Saved data entries:
[Start of section]

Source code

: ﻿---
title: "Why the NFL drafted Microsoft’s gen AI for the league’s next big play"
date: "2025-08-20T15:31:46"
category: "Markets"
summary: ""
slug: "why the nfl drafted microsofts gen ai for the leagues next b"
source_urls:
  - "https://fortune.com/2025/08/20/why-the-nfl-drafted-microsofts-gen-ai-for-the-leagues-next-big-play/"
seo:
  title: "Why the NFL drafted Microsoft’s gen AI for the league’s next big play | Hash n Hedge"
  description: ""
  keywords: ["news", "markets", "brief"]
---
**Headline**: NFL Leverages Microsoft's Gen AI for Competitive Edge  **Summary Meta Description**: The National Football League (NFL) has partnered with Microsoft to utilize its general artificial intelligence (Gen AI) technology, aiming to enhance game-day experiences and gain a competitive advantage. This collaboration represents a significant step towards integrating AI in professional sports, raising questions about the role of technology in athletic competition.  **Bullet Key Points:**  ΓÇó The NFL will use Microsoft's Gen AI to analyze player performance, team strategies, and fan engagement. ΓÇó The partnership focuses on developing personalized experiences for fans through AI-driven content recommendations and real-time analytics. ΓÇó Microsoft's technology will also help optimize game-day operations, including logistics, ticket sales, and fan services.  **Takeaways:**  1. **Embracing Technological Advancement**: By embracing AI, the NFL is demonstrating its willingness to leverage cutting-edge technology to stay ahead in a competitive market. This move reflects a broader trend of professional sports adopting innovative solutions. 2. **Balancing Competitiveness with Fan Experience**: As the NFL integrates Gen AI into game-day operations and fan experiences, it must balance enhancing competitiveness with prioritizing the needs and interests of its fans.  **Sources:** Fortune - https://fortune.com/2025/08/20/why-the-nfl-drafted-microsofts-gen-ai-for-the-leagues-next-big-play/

[End of section]

Task objective:
Restate the records word for word, leaving nothing out.

Expected output:
Source code

: ﻿---
title: "Why the NFL drafted Microsoft’s gen AI for the league’s next big play"
date: "2025-08-20T15:31:46"
category: "Markets"
summary: ""
slug: "why the nfl drafted microsofts gen ai for the leagues next b"
source_urls:
  - "https://fortune.com/2025/08/20/why-the-nfl-drafted-microsofts-gen-ai-for-the-leagues-next-big-play/"
seo:
  title: "Why the NFL drafted Microsoft’s gen AI for the league’s next big play | Hash n Hedge"
  description: ""
  keywords: ["news", "markets", "brief"]
---
**Headline**: NFL Leverages Microsoft's Gen AI for Competitive Edge  **Summary Meta Description**: The National Football League (NFL) has partnered with Microsoft to utilize its general artificial intelligence (Gen AI) technology, aiming to enhance game-day experiences and gain a competitive advantage. This collaboration represents a significant step towards integrating AI in professional sports, raising questions about the role of technology in athletic competition.  **Bullet Key Points:**  ΓÇó The NFL will use Microsoft's Gen AI to analyze player performance, team strategies, and fan engagement. ΓÇó The partnership focuses on developing personalized experiences for fans through AI-driven content recommendations and real-time analytics. ΓÇó Microsoft's technology will also help optimize game-day operations, including logistics, ticket sales, and fan services.  **Takeaways:**  1. **Embracing Technological Advancement**: By embracing AI, the NFL is demonstrating its willingness to leverage cutting-edge technology to stay ahead in a competitive market. This move reflects a broader trend of professional sports adopting innovative solutions. 2. **Balancing Competitiveness with Fan Experience**: As the NFL integrates Gen AI into game-day operations and fan experiences, it must balance enhancing competitiveness with prioritizing the needs and interests of its fans.  **Sources:** Fortune - https://fortune.com/2025/08/20/why-the-nfl-drafted-microsofts-gen-ai-for-the-leagues-next-big-play/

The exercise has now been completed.